● **ACTIVITY**
Copy every line of the following data that includes the string "Send".

● **DATASET**
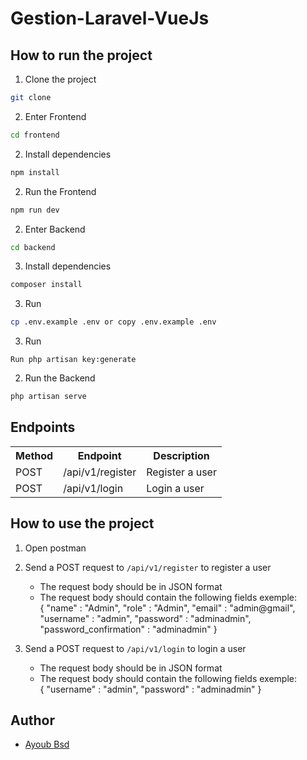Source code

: # Gestion-Laravel-VueJs

## How to run the project

1. Clone the project

```bash
git clone
```

2. Enter Frontend

```bash
cd frontend
```

2. Install dependencies

```bash
npm install
```

2. Run the Frontend

```bash
npm run dev
```

2. Enter Backend

```bash
cd backend
```

3. Install dependencies 

```bash
composer install
```

3. Run

```bash
cp .env.example .env or copy .env.example .env
```

3. Run

```generate key
Run php artisan key:generate
```

2. Run the Backend

```bash
php artisan serve
```

## Endpoints

<table>
    <tr>
        <th>Method</th>
        <th>Endpoint</th>
        <th>Description</th>
    </tr>
    <tr>
        <td>POST</td>
        <td>/api/v1/register</td>
        <td>Register a user</td>
    </tr>
    <tr>
        <td>POST</td>
        <td>/api/v1/login</td>
        <td>Login a user</td>
    </tr>
</table>

## How to use the project

1. Open postman <br />
2. Send a POST request to `/api/v1/register` to register a user <br />

   - The request body should be in JSON format <br />
   - The request body should contain the following fields exemple: <br />
     {
        "name" : "Admin",
        "role" : "Admin",
        "email" : "admin@gmail",
        "username" : "admin",
        "password" : "adminadmin",
        "password_confirmation" : "adminadmin"
    }

3. Send a POST request to `/api/v1/login` to login a user <br />
   - The request body should be in JSON format <br />
   - The request body should contain the following fields exemple: <br />
     {
        "username" : "admin",
        "password" : "adminadmin"
      }

## Author

- [Ayoub Bsd](https://github.com/AYOUBBASIDI "Ayoub Basidi")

● **TASK OUTPUT**
2. Send a POST request to `/api/v1/register` to register a user <br />
3. Send a POST request to `/api/v1/login` to login a user <br />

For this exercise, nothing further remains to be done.